PENGEMBANGAN SMART EDIBLE PACKAGING BERBAHAN KITOSAN DAN GLISEROL DENGAN PENAMBAHAN EKSTRAK BUNGA TELANG DAN TEPUNG CANGKANG TELUR AYAM

Gregorius Richardo Ghevyn Tjahjadi, Rachel Meiliawati Yoshari, Adrianus Rulianto Utomo, Ignasius Radix AP Jati

Abstract


Food packaging is often made of materials that do not decompose, which is not environmentally friendly. To address this issue, eco-friendly packaging options is needed, such as smart edible packaging.

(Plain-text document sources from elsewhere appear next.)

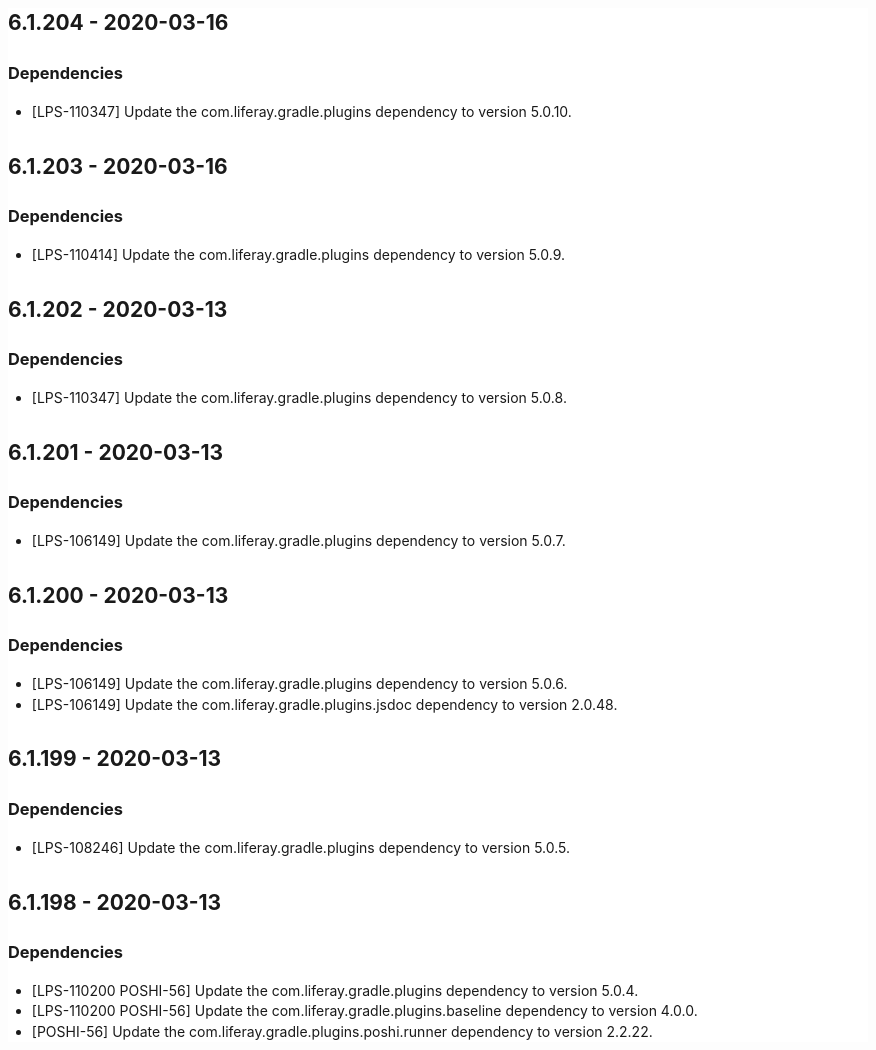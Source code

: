 ## 6.1.204 - 2020-03-16

### Dependencies
- [LPS-110347] Update the com.liferay.gradle.plugins dependency to version
5.0.10.

## 6.1.203 - 2020-03-16

### Dependencies
- [LPS-110414] Update the com.liferay.gradle.plugins dependency to version
5.0.9.

## 6.1.202 - 2020-03-13

### Dependencies
- [LPS-110347] Update the com.liferay.gradle.plugins dependency to version
5.0.8.

## 6.1.201 - 2020-03-13

### Dependencies
- [LPS-106149] Update the com.liferay.gradle.plugins dependency to version
5.0.7.

## 6.1.200 - 2020-03-13

### Dependencies
- [LPS-106149] Update the com.liferay.gradle.plugins dependency to version
5.0.6.
- [LPS-106149] Update the com.liferay.gradle.plugins.jsdoc dependency to version
2.0.48.

## 6.1.199 - 2020-03-13

### Dependencies
- [LPS-108246] Update the com.liferay.gradle.plugins dependency to version
5.0.5.

## 6.1.198 - 2020-03-13

### Dependencies
- [LPS-110200 POSHI-56] Update the com.liferay.gradle.plugins dependency to
version 5.0.4.
- [LPS-110200 POSHI-56] Update the com.liferay.gradle.plugins.baseline
dependency to version 4.0.0.
- [POSHI-56] Update the com.liferay.gradle.plugins.poshi.runner dependency to
version 2.2.22.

This study aims to develop chitosan based edible film with butterfly pea extract and eggshell powder as active agents and investigate its characteristics. This study used a two-factor factorial design, which involved adding butterfly pea flower extract in ratios of 0:1, 1:250, and 1:125, as well as eggshell flour in concentrations of 0%, 0.15%, and 0.3%. ANOVA (α=5%) and DMRT test (α=5%) were used to analyze the data and determine any significant differences between treatments. The results showed that the interaction between butterfly pea flower extract and eggshell flour had an effect on the tensile strength values, which ranged from 1.2170-11.4710 N/mm2, percent elongation of 20.875-62.62%, and WVTR of 47.9857-201.3018 g/ m2/24 hours/day. Butterfly flower extract had a significant impact on total anthocyanins of 0.0512-0.2560 mg Eqv. Cyanidin-3-glucoside/100 g sample, total phenol of 275.9375-1106.6232 mg GAE/100 g sample, and antioxidant activity of 3.2062-87.4859 %RSA. Smart edible packaging can also change color from blue to green, which indicates changes in the quality of chicken meat during storage.